Make an exact copy of the records, with the pictures left out.

SUPPLIED RECORDS Start Marker

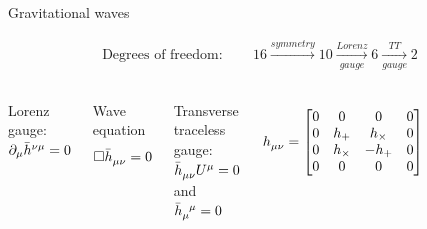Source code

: \documentclass[pdf]{beamer}
\begin{document}
\begin{frame}{Gravitational waves}

	\begin{align*}
	\text{Degrees of freedom}: \qquad 16 \xrightarrow{symmetry} 10 \xrightarrow[gauge]{Lorenz} 6 \xrightarrow[gauge]{TT} 2
	\end{align*}		
		
	\begin{columns}
	\hspace{.5cm}	
	Lorenz gauge: $\partial_\mu \tensor{\bar{h}}{^\nu^\mu} = 0$
	\begin{block}{Wave equation}
	\begin{equation*}
	\Box \tensor{\bar{h}}{_\mu_\nu} = 0
	\end{equation*}		
	\end{block}
	

	
	Transverse traceless gauge: $\tensor{\bar{h}}{_\mu_\nu} U^\mu = 0$ and $\tensor{\bar{h}}{_\mu^\mu} = 0$
	
	\begin{equation*}
	\tensor{h}{_\mu_\nu} = \begin{bmatrix}
	0&0&0&0\\
	0&h_+&h_\times&0\\
	0&h_\times&-h_+&0\\
	0&0&0&0
	\end{bmatrix}
	\end{equation*}		
	
\begin{figure}
\end{figure}		
	
	\end{columns}

\end{frame}
\end{document}
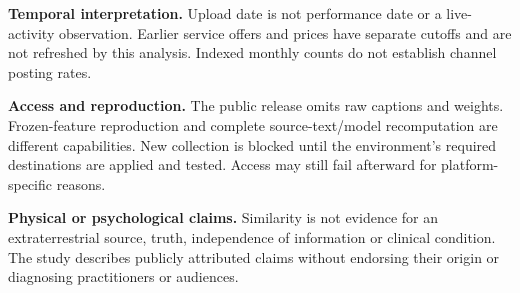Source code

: \textbf{Temporal interpretation.} Upload date is not performance date or a live-activity observation. Earlier service offers and prices have separate cutoffs and are not refreshed by this analysis. Indexed monthly counts do not establish channel posting rates.

\textbf{Access and reproduction.} The public release omits raw captions and weights. Frozen-feature reproduction and complete source-text/model recomputation are different capabilities. New collection is blocked until the environment's required destinations are applied and tested. Access may still fail afterward for platform-specific reasons.

\textbf{Physical or psychological claims.} Similarity is not evidence for an extraterrestrial source, truth, independence of information or clinical condition. The study describes publicly attributed claims without endorsing their origin or diagnosing practitioners or audiences.

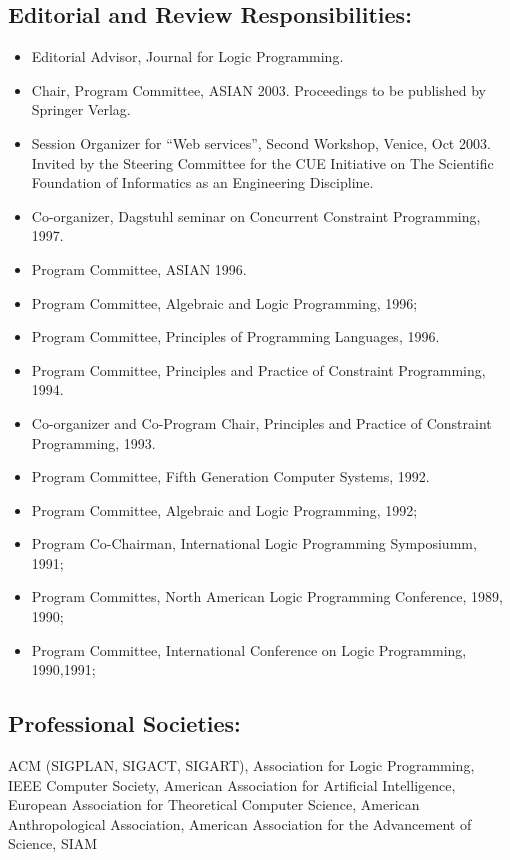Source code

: \documentclass{article}
\begin{document}
\subsection*{Editorial and Review Responsibilities: }
\begin{itemize}
  \item Editorial Advisor, Journal for Logic Programming. 
  \item Chair, Program Committee, ASIAN 2003. Proceedings to be
  published by Springer Verlag.
  \item Session Organizer for ``Web services'', Second Workshop,
  Venice, Oct 2003. Invited by the Steering Committee for the CUE
  Initiative on The Scientific Foundation of Informatics as an
  Engineering Discipline.
  \item Co-organizer, Dagstuhl seminar on Concurrent Constraint
    Programming, 1997.
  \item Program Committee, ASIAN 1996.
  \item Program Committee, Algebraic and Logic Programming, 1996; 
  \item Program Committee, Principles of Programming Languages,  1996.

  \item Program Committee, Principles and Practice of Constraint
  Programming, 1994.
  \item Co-organizer and Co-Program Chair, Principles and Practice of
  Constraint Programming, 1993.
  \item Program Committee, Fifth Generation Computer Systems, 1992.
  \item Program Committee, Algebraic and Logic Programming,  1992; 
  \item Program Co-Chairman, International  Logic Programming Symposiumm, 1991;
  \item Program Committes, North American Logic Programming
  Conference, 1989, 1990;
  \item Program Committee, International Conference on Logic
  Programming, 1990,1991;
\end{itemize}


\subsection*{Professional Societies:}

ACM (SIGPLAN, SIGACT, SIGART), Association for Logic Programming,
IEEE Computer Society, American Association for Artificial
Intelligence, European Association for Theoretical Computer Science, 
American Anthropological Association,
American Association for the Advancement of Science,
SIAM
\end{document}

SUPPLIED RECORDS End Marker

_EXERCISE ANSWER_
Source code

: \documentclass[pdf]{beamer}
\begin{document}
\begin{frame}{Gravitational waves}

	\begin{align*}
	\text{Degrees of freedom}: \qquad 16 \xrightarrow{symmetry} 10 \xrightarrow[gauge]{Lorenz} 6 \xrightarrow[gauge]{TT} 2
	\end{align*}		
		
	\begin{columns}
	\hspace{.5cm}	
	Lorenz gauge: $\partial_\mu \tensor{\bar{h}}{^\nu^\mu} = 0$
	\begin{block}{Wave equation}
	\begin{equation*}
	\Box \tensor{\bar{h}}{_\mu_\nu} = 0
	\end{equation*}		
	\end{block}
	

	
	Transverse traceless gauge: $\tensor{\bar{h}}{_\mu_\nu} U^\mu = 0$ and $\tensor{\bar{h}}{_\mu^\mu} = 0$
	
	\begin{equation*}
	\tensor{h}{_\mu_\nu} = \begin{bmatrix}
	0&0&0&0\\
	0&h_+&h_\times&0\\
	0&h_\times&-h_+&0\\
	0&0&0&0
	\end{bmatrix}
	\end{equation*}		
	
\begin{figure}
\end{figure}		
	
	\end{columns}

\end{frame}
\end{document}
Source code

: \textbf{Temporal interpretation.} Upload date is not performance date or a live-activity observation. Earlier service offers and prices have separate cutoffs and are not refreshed by this analysis. Indexed monthly counts do not establish channel posting rates.

\textbf{Access and reproduction.} The public release omits raw captions and weights. Frozen-feature reproduction and complete source-text/model recomputation are different capabilities. New collection is blocked until the environment's required destinations are applied and tested. Access may still fail afterward for platform-specific reasons.

\textbf{Physical or psychological claims.} Similarity is not evidence for an extraterrestrial source, truth, independence of information or clinical condition. The study describes publicly attributed claims without endorsing their origin or diagnosing practitioners or audiences.

Source code

: \documentclass{article}
\begin{document}
\subsection*{Editorial and Review Responsibilities: }
\begin{itemize}
  \item Editorial Advisor, Journal for Logic Programming. 
  \item Chair, Program Committee, ASIAN 2003. Proceedings to be
  published by Springer Verlag.
  \item Session Organizer for ``Web services'', Second Workshop,
  Venice, Oct 2003. Invited by the Steering Committee for the CUE
  Initiative on The Scientific Foundation of Informatics as an
  Engineering Discipline.
  \item Co-organizer, Dagstuhl seminar on Concurrent Constraint
    Programming, 1997.
  \item Program Committee, ASIAN 1996.
  \item Program Committee, Algebraic and Logic Programming, 1996; 
  \item Program Committee, Principles of Programming Languages,  1996.

  \item Program Committee, Principles and Practice of Constraint
  Programming, 1994.
  \item Co-organizer and Co-Program Chair, Principles and Practice of
  Constraint Programming, 1993.
  \item Program Committee, Fifth Generation Computer Systems, 1992.
  \item Program Committee, Algebraic and Logic Programming,  1992; 
  \item Program Co-Chairman, International  Logic Programming Symposiumm, 1991;
  \item Program Committes, North American Logic Programming
  Conference, 1989, 1990;
  \item Program Committee, International Conference on Logic
  Programming, 1990,1991;
\end{itemize}


\subsection*{Professional Societies:}

ACM (SIGPLAN, SIGACT, SIGART), Association for Logic Programming,
IEEE Computer Society, American Association for Artificial
Intelligence, European Association for Theoretical Computer Science, 
American Anthropological Association,
American Association for the Advancement of Science,
SIAM
\end{document}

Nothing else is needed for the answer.